Johnson isn’t one of Chicago’s many homeless people who seek shelter in fast-food joints. He’s a McDonald’s employee, at both stores – one in the Loop, the other about a mile away.
He needs the makeshift baths because hygiene and appearance are part of his annual compensation reviews. Even with frequent scrubbings, he said before a recent shift, it’s hard to remove the essence of the greasy food he works around.
“I hate when my boss tells me she won’t give me a raise because she can smell me,” he said.
Johnson, 44, needs the two paychecks to pay rent for his apartment at a single-room occupancy hotel on the city’s north side. While he’s worked at McDonald’s stores for two decades, he still doesn’t get 40 hours a week and makes $8.25 an hour, minimum wage in Illinois.
This is life in one of America’s premier growth industries. Fast-food restaurants have added positions more than twice as fast as the U.S. average during the recovery that began in June 2009. The jobs created by companies including Burger King Worldwide Inc. and Yum Brands Inc., which owns the Pizza Hut, Taco Bell and KFC brands, are among the lowest-paid in the United States – except in the executive suite.
The pay gap separating fast-food workers from their chief executive officers is growing at each of those companies. The disparity has doubled at McDonald’s Corp. in the last 10 years, according to data compiled by Bloomberg.
At the same time, the company helped pay for lobbying against minimum-wage increases and sought to quash the kind of unionization efforts that erupted recently on the streets of Chicago and New York.
Older workers like Johnson are staffing fast-food grills and fryers more often, according to data from the Census Bureau’s Current Population Survey.
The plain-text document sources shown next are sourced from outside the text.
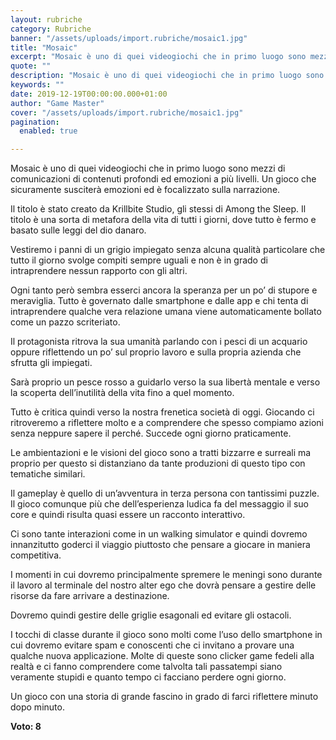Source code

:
 ```yaml
---
layout: rubriche
category: Rubriche
banner: "/assets/uploads/import.rubriche/mosaic1.jpg"
title: "Mosaic"
excerpt: "Mosaic è uno di quei videogiochi che in primo luogo sono mezzi di comunicazioni di contenuti profondi ed emozioni a più livelli. Un gioco che sicuramente susciterà emozioni ed è focalizzato sulla narrazione. Il titolo è stato creato da Krillbite Studio, gli stessi di Among the Sleep. Il titolo è una sorta di metafora della [&hellip"
quote: ""
description: "Mosaic è uno di quei videogiochi che in primo luogo sono mezzi di comunicazioni di contenuti profondi ed emozioni a più livelli. Un gioco che sicuramente susciterà emozioni ed è focalizzato sulla narrazione. Il titolo è stato creato da Krillbite Studio, gli stessi di Among the Sleep. Il titolo è una sorta di metafora della [&hellip"
keywords: ""
date: 2019-12-19T00:00:00.000+01:00
author: "Game Master"
cover: "/assets/uploads/import.rubriche/mosaic1.jpg"
pagination:
  enabled: true

---
```


Mosaic è uno di quei videogiochi che in primo luogo sono mezzi di comunicazioni di contenuti profondi ed emozioni a più livelli. Un gioco che sicuramente susciterà emozioni ed è focalizzato sulla narrazione.

Il titolo è stato creato da Krillbite Studio, gli stessi di Among the Sleep. Il titolo è una sorta di metafora della vita di tutti i giorni, dove tutto è fermo e basato sulle leggi del dio danaro.

Vestiremo i panni di un grigio impiegato senza alcuna qualità particolare che tutto il giorno svolge compiti sempre uguali e non è in grado di intraprendere nessun rapporto con gli altri.

Ogni tanto però sembra esserci ancora la speranza per un po’ di stupore e meraviglia. Tutto è governato dalle smartphone e dalle app e chi tenta di intraprendere qualche vera relazione umana viene automaticamente bollato come un pazzo scriteriato.

Il protagonista ritrova la sua umanità parlando con i pesci di un acquario oppure riflettendo un po’ sul proprio lavoro e sulla propria azienda che sfrutta gli impiegati.

Sarà proprio un pesce rosso a guidarlo verso la sua libertà mentale e verso la scoperta dell’inutilità della vita fino a quel momento.

Tutto è critica quindi verso la nostra frenetica società di oggi. Giocando ci ritroveremo a riflettere molto e a comprendere che spesso compiamo azioni senza neppure sapere il perché. Succede ogni giorno praticamente.

Le ambientazioni e le visioni del gioco sono a tratti bizzarre e surreali ma proprio per questo si distanziano da tante produzioni di questo tipo con tematiche similari.

Il gameplay è quello di un’avventura in terza persona con tantissimi puzzle. Il gioco comunque più che dell’esperienza ludica fa del messaggio il suo core e quindi risulta quasi essere un racconto interattivo.

Ci sono tante interazioni come in un walking simulator e quindi dovremo innanzitutto goderci il viaggio piuttosto che pensare a giocare in maniera competitiva.

I momenti in cui dovremo principalmente spremere le meningi sono durante il lavoro al terminale del nostro alter ego che dovrà pensare a gestire delle risorse da fare arrivare a destinazione.

Dovremo quindi gestire delle griglie esagonali ed evitare gli ostacoli.

I tocchi di classe durante il gioco sono molti come l’uso dello smartphone in cui dovremo evitare spam e conoscenti che ci invitano a provare una qualche nuova applicazione. Molte di queste sono clicker game fedeli alla realtà e ci fanno comprendere come talvolta tali passatempi siano veramente stupidi e quanto tempo ci facciano perdere ogni giorno.

Un gioco con una storia di grande fascino in grado di farci riflettere minuto dopo minuto.

**Voto: 8**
In 2010, 16- to 19-year-olds made up 17 percent of food preparation and serving workers, down from almost a quarter in 2000, as older, underemployed Americans took those jobs.
“The sheer number of adults in the industry has just exploded” because fast-food restaurants “not only survived, but thrived during the economic recession,” said Saru Jayaraman, director of the Food Labor Research Center at the University of California at Berkeley.
Johnson would need about a million hours of work – or more than a century on the clock – to earn the $8.75 million that McDonald’s, based in the Chicago suburb of Oak Brook, paid then-CEO Jim Skinner last year. Johnson’s work flipping burgers and hoisting boxes of french fries, like millions of other jobs in low-wage industries, helps explain why income inequality grew after the 2007-2009 recession ended.
The recovery from the last downturn has been the most uneven in recent history. The 1.2 million households whose incomes put them in the top 1 percent of the U.S. saw their earnings increase 5.5 percent last year, according to census estimates. Earnings fell 1.7 percent for the 97 million households in the bottom 80 percent – those who made less than $101,583.
The widening chasm is most pronounced in the restaurant and retail businesses. The total number of people employed in the United States at Wal-Mart Stores Inc. and McDonald’s and Yum Brands restaurants exceeds the entire 2.7 million population of Chicago. Net income at those three companies has jumped by at least 22 percent from four years ago.
Shareholders, not employees, have reaped the rewards.
McDonald’s, for example, spent $6 billion on share repurchases and dividends last year, the equivalent of $14,286 per restaurant worker employed by the company. At the same time, restaurant companies have formed an industrywide effort to freeze the minimum wage, whose purchasing power is 20 percent less than in 1968, according to the Economic Policy Institute, a think tank that advocates for low- and middle-income workers.
Less power to demand higher pay
Johnson begins most days the same way: picking cigarette butts out of the shower drain of a shared bathroom, using a tissue so he doesn’t touch them. While there’s a “No Smoking” sign posted inside the hotel where he lives, that doesn’t stop the other occupants who share the showers, sinks and toilets.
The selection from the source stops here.